*** Opening Data for the task ***

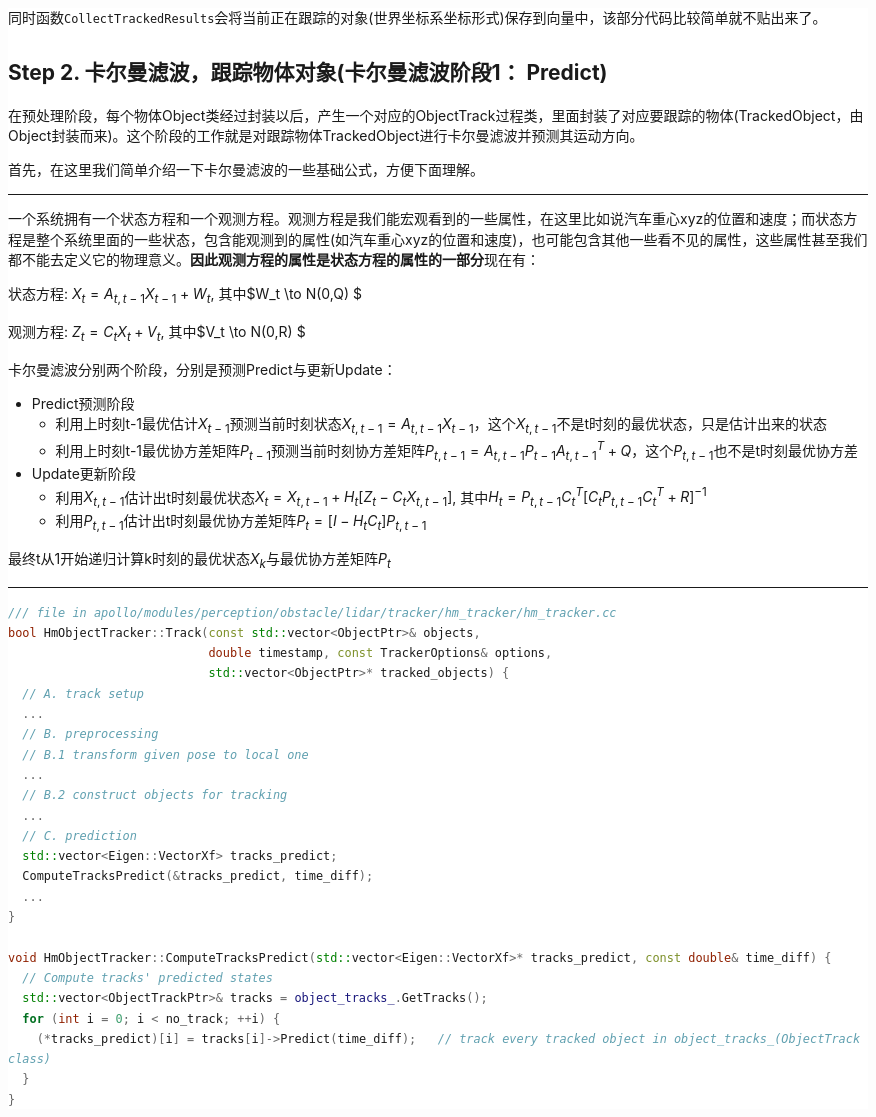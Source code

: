 同时函数`CollectTrackedResults`会将当前正在跟踪的对象(世界坐标系坐标形式)保存到向量中，该部分代码比较简单就不贴出来了。

## Step 2. 卡尔曼滤波，跟踪物体对象(卡尔曼滤波阶段1： Predict)

在预处理阶段，每个物体Object类经过封装以后，产生一个对应的ObjectTrack过程类，里面封装了对应要跟踪的物体(TrackedObject，由Object封装而来)。这个阶段的工作就是对跟踪物体TrackedObject进行卡尔曼滤波并预测其运动方向。

首先，在这里我们简单介绍一下卡尔曼滤波的一些基础公式，方便下面理解。

-----------------------------------------------------------------------------------------

一个系统拥有一个状态方程和一个观测方程。观测方程是我们能宏观看到的一些属性，在这里比如说汽车重心xyz的位置和速度；而状态方程是整个系统里面的一些状态，包含能观测到的属性(如汽车重心xyz的位置和速度)，也可能包含其他一些看不见的属性，这些属性甚至我们都不能去定义它的物理意义。**因此观测方程的属性是状态方程的属性的一部分**现在有：

状态方程: $X_t = A_{t,t-1}X_{t-1} + W_t$, 其中$W_t \to N(0,Q) $

观测方程: $Z_t = C_tX_t + V_t$, 其中$V_t \to N(0,R) $

卡尔曼滤波分别两个阶段，分别是预测Predict与更新Update：

- Predict预测阶段
  - 利用上时刻t-1最优估计$X_{t-1}$预测当前时刻状态$X_{t,t-1} = A_{t,t-1}X_{t-1}$，这个$X_{t,t-1}$不是t时刻的最优状态，只是估计出来的状态
  - 利用上时刻t-1最优协方差矩阵$P_{t-1}$预测当前时刻协方差矩阵$P_{t,t-1} = A_{t,t-1}P_{t-1}{A_{t,t-1}}^T + Q$，这个$P_{t,t-1}$也不是t时刻最优协方差
- Update更新阶段
  - 利用$X_{t,t-1}$估计出t时刻最优状态$X_t = X_{t,t-1} + H_t[Z_t - C_tX_{t,t-1}]$, 其中$H_t = P_{t,t-1}{C_t}^T[C_tP_{t,t-1}{C_t}^T + R]^{-1}$
  - 利用$P_{t,t-1}$估计出t时刻最优协方差矩阵$P_t = [I - H_tC_t]P_{t,t-1}$

最终t从1开始递归计算k时刻的最优状态$X_k$与最优协方差矩阵$P_t$

--------------------------------------------------------------------------------------------

```c++
/// file in apollo/modules/perception/obstacle/lidar/tracker/hm_tracker/hm_tracker.cc
bool HmObjectTracker::Track(const std::vector<ObjectPtr>& objects,
                            double timestamp, const TrackerOptions& options,
                            std::vector<ObjectPtr>* tracked_objects) {
  // A. track setup
  ...
  // B. preprocessing
  // B.1 transform given pose to local one
  ...
  // B.2 construct objects for tracking
  ...
  // C. prediction
  std::vector<Eigen::VectorXf> tracks_predict;
  ComputeTracksPredict(&tracks_predict, time_diff);
  ...
}

void HmObjectTracker::ComputeTracksPredict(std::vector<Eigen::VectorXf>* tracks_predict, const double& time_diff) {
  // Compute tracks' predicted states
  std::vector<ObjectTrackPtr>& tracks = object_tracks_.GetTracks();
  for (int i = 0; i < no_track; ++i) {
    (*tracks_predict)[i] = tracks[i]->Predict(time_diff);   // track every tracked object in object_tracks_(ObjectTrack class) 
  }
}
```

*** Closing Data for the task ***

#### Work task
Your answer should consist solely of the lines above from the line with "- Predict预测阶段" to the line with "- Update更新阶段", both included, reproduced exactly.

#### Answer box
- Predict预测阶段
  - 利用上时刻t-1最优估计$X_{t-1}$预测当前时刻状态$X_{t,t-1} = A_{t,t-1}X_{t-1}$，这个$X_{t,t-1}$不是t时刻的最优状态，只是估计出来的状态
  - 利用上时刻t-1最优协方差矩阵$P_{t-1}$预测当前时刻协方差矩阵$P_{t,t-1} = A_{t,t-1}P_{t-1}{A_{t,t-1}}^T + Q$，这个$P_{t,t-1}$也不是t时刻最优协方差
- Update更新阶段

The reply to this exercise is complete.